An apparent unevenness in the audio presentation holds Arrow back somewhat. There are moments where certain sounds (such as gunshots, for example) are simply lacking in depth, coming across rather thin. Dialog suffers a similar fate. While centered and always intelligible, it lacks a throaty thickness and depth.
• Arrow Comes Alive!
• Arrow: Fight School/Stunt School
• Arrow: Cast and Creative Team at the 2013 Paleyfest
• Unaired Scenes
• Gag Reel
Arrow is an exceptionally refreshing television series - admittedly I was more than pleasantly surprised over its 24 episodes. The story of Oliver Queen’s past, his growth into superhero status, and the trials and tribulations of those around him are great fun. The acting throughout the series is very good and effectively sheds that “television” feel at times. And both the audio and video presentation is quite good, with audio being the better of the two. It’s fairly easy to recommend Arrow, especially for fans of television action-dramas and viewers looking for a little escapism every now and again.
Starring: Steven Amell, Katie Cassidy, Willa Holland, David Ramsey, Susanna Thompson, Paul Blackthorne, Colin Donnell, Emily Bett Rickards
Directed by: John Behring (4 episodes), Guy Norman Bee (3), Nick Copus (3), Eagle Egilsson (3), David Barrett (2), Kenneth Fink (2), Michael Schultz (2), Glen Winter (2)

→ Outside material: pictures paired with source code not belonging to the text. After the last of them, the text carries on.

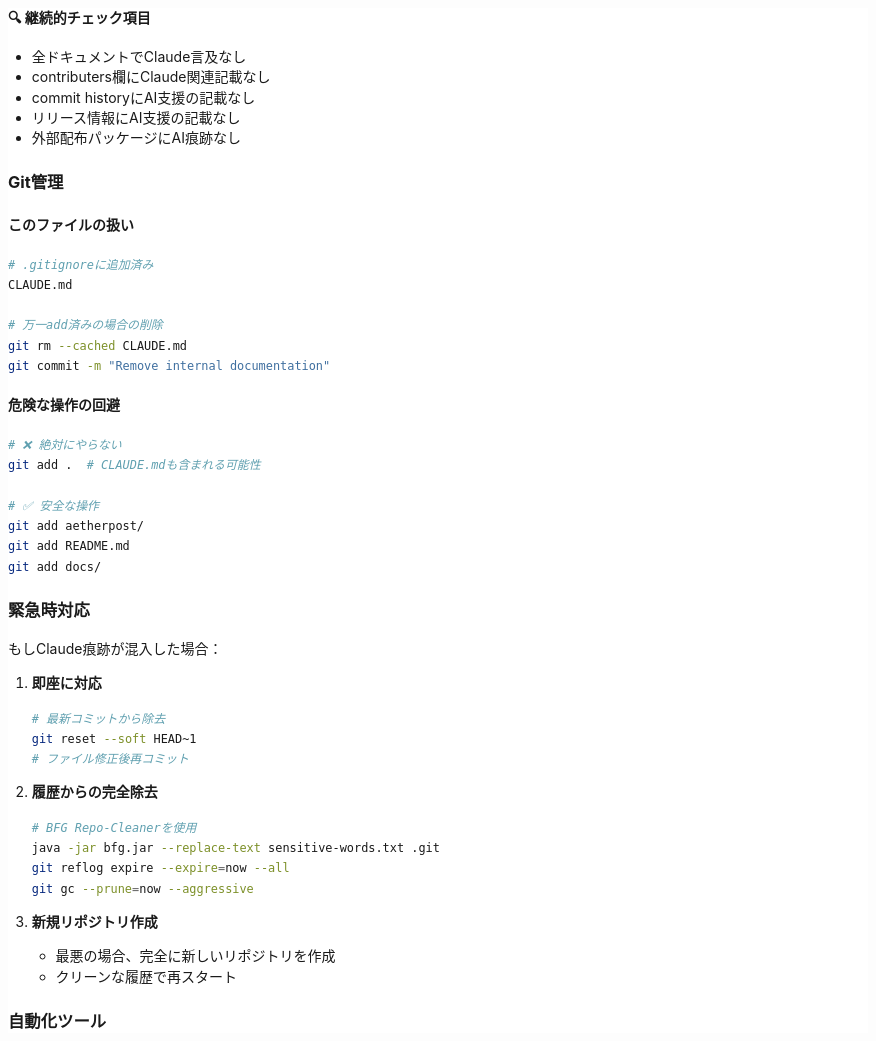 #### 🔍 継続的チェック項目
- 全ドキュメントでClaude言及なし
- contributers欄にClaude関連記載なし
- commit historyにAI支援の記載なし
- リリース情報にAI支援の記載なし
- 外部配布パッケージにAI痕跡なし

### Git管理

#### このファイルの扱い
```bash
# .gitignoreに追加済み
CLAUDE.md

# 万一add済みの場合の削除
git rm --cached CLAUDE.md
git commit -m "Remove internal documentation"
```

#### 危険な操作の回避
```bash
# ❌ 絶対にやらない
git add .  # CLAUDE.mdも含まれる可能性

# ✅ 安全な操作
git add aetherpost/
git add README.md
git add docs/
```

### 緊急時対応

もしClaude痕跡が混入した場合：

1. **即座に対応**
   ```bash
   # 最新コミットから除去
   git reset --soft HEAD~1
   # ファイル修正後再コミット
   ```

2. **履歴からの完全除去**
   ```bash
   # BFG Repo-Cleanerを使用
   java -jar bfg.jar --replace-text sensitive-words.txt .git
   git reflog expire --expire=now --all
   git gc --prune=now --aggressive
   ```

3. **新規リポジトリ作成**
   - 最悪の場合、完全に新しいリポジトリを作成
   - クリーンな履歴で再スタート

### 自動化ツール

Written by: Greg Berlanti (27 episodes), Marc Guggenheim (27), Andrew Kreisberg (27), Wendy Mericle (5), Beth Schwartz (5), Ben Sokolowski (5), Lana Cho (4), Moira Kirkland (3), Geoff Johns (2), Jake Cobum (2), Drew Greenberg (2)
Aspect Ratio: 1.78:1
Audio: English: DTS-HD MA 5.1
Studio: Warner Bros.
Runtime: 972 minutes
Blu-Ray Release Date: September 17, 2013
Buy Arrow: The Complete First Season Blu-ray on Amazon
Recommendation: Watch It!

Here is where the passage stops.